[Sheepdog] Sheepdog reliability

Dennis Jacobfeuerborn dennisml at conversis.de
Thu Nov 18 15:48:01 CET 2010


On 11/18/2010 09:45 AM, MORITA Kazutaka wrote:
> Hi,
>
> At Wed, 17 Nov 2010 14:44:34 +0100,
> Dennis Jacobfeuerborn wrote:
>>
>> Hi,
>> I've been following Sheepdog for a while and now that patches are being
>> sent to include it in libvirt I want to start testing it. One question I
>> have is how I can ensure the reliability of the Sheepdog cluster as a
>> whole. Specifically I'm looking at two cases:
>>
>> Lets assume a setup with 4 nodes and a redundancy of 3.
>>
>> If one node fails what are the effects both for the cluster and the clients
>> (e.g. potential i/o delays, messages, etc.)
>
> Until Sheepdog starts a new round of membership, the cluster suspends
> any requests to data objects and the clients I/O is waited.  How long
> to wait is up to the value of totem/consensus in corosync.conf.  The
> default value is 1200 ms.  If you want to run Sheepdog with large
> number of nodes, the value need to be larger number and the delay time
> becomes larger.

Wouldn't it be better to decouple the client requests from these cluster 
timings? This looks like a unnecessary bottleneck that gets worse as the 
cluster gets larger. Why not let the client request have it's own timeout 
of say 1 second and if no response arrives retry the request to one of the 
nodes that carry one of the redundant copy of the blocks?
That way a node failure would have less of an impact on the applications 
and delays for the application request would become independent of the 
cluster size.

>> and what needs to be done once
>> the node is replaced to get the cluster back into a healthy state?
>
> All you need to do is only starting a sheep daemon again.  If it
> doesn't work, please let me know.

So when the node goes down will the cluster copy all of the lost blocks to 
another node automatically to re-establish the redundancy requirement of 3 
copies?

If the new node is added to the cluster will it stay empty or will the 
cluster rebalance the blocks according to some load criterium?

>>
>> What happens if *all* nodes fail due to e.g. a power outage?
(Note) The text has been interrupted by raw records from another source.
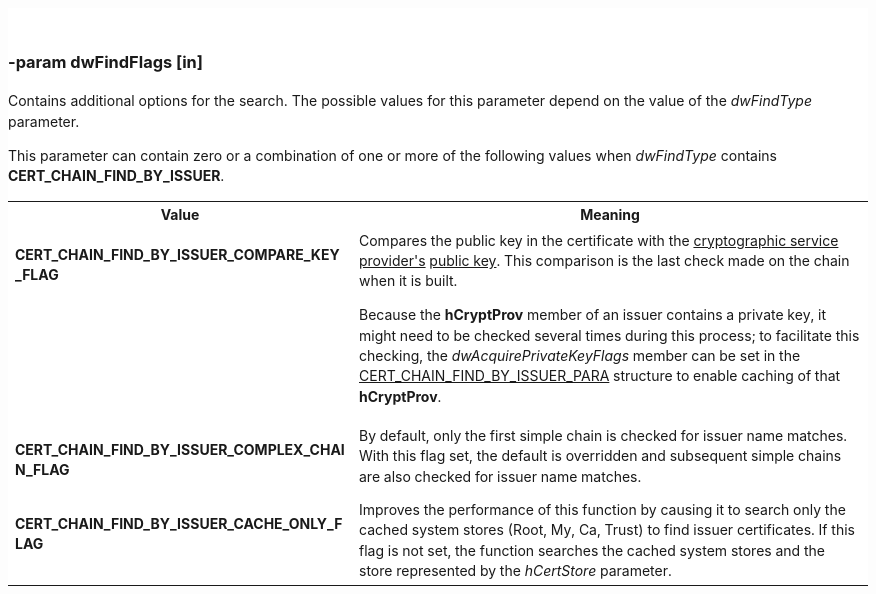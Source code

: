 </td>
</tr>
</table>
 


### -param dwFindFlags [in]

Contains additional options for the search. The possible values for this parameter depend on the value of the <i>dwFindType</i> parameter.


This parameter can contain zero or a combination of one or more of the following values when <i>dwFindType</i> contains <b>CERT_CHAIN_FIND_BY_ISSUER</b>.



<table>
<tr>
<th>Value</th>
<th>Meaning</th>
</tr>
<tr>
<td width="40%"><a id="CERT_CHAIN_FIND_BY_ISSUER_COMPARE_KEY_FLAG"></a><a id="cert_chain_find_by_issuer_compare_key_flag"></a><dl>
<dt><b>CERT_CHAIN_FIND_BY_ISSUER_COMPARE_KEY_FLAG</b></dt>
</dl>
</td>
<td width="60%">
Compares the public key in the certificate with the <a href="https://msdn.microsoft.com/db46def4-bfdc-4801-a57d-d568e94a2dbb">cryptographic service provider's</a> <a href="https://msdn.microsoft.com/2fe6cfd3-8a2e-4dbe-9fb8-332633daa97a">public key</a>. This comparison is the last check made on the chain when it is built.

Because the <b>hCryptProv</b> member of an issuer contains a private key, it might need to be checked several times during this process; to facilitate this checking, the <i>dwAcquirePrivateKeyFlags</i> member can be set in the <a href="https://msdn.microsoft.com/7dee640e-6bad-4d3c-910f-da928a8682c9">CERT_CHAIN_FIND_BY_ISSUER_PARA</a> structure to enable caching of that <b>hCryptProv</b>.

</td>
</tr>
<tr>
<td width="40%"><a id="CERT_CHAIN_FIND_BY_ISSUER_COMPLEX_CHAIN_FLAG"></a><a id="cert_chain_find_by_issuer_complex_chain_flag"></a><dl>
<dt><b>CERT_CHAIN_FIND_BY_ISSUER_COMPLEX_CHAIN_FLAG</b></dt>
</dl>
</td>
<td width="60%">
By default, only the first simple chain is checked for issuer name matches. With this flag set, the default is overridden and subsequent simple chains are also checked for issuer name matches.

</td>
</tr>
<tr>
<td width="40%"><a id="CERT_CHAIN_FIND_BY_ISSUER_CACHE_ONLY_FLAG"></a><a id="cert_chain_find_by_issuer_cache_only_flag"></a><dl>
<dt><b>CERT_CHAIN_FIND_BY_ISSUER_CACHE_ONLY_FLAG</b></dt>
</dl>
</td>
<td width="60%">
Improves the performance of this function by causing it to search only the cached system stores (Root, My, Ca, Trust) to find issuer certificates. If this flag is not set, the function searches the cached system stores and the store represented by the <i>hCertStore</i> parameter.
What needs to
>> be done to bring the cluster back up again?
>
> If no VM is running when all nodes fail, all you need to do is
> starting all sheep daemons again.  However, if I/O requests are
> processed when all nodes fail, Sheepdog needs to recover the objects
> whose replicas are in inconsistent states (and it is not implemented
> yet).
>

What is the timeframe for this implementation after all this has to be 
implemented before Sheepdog can go into productive use.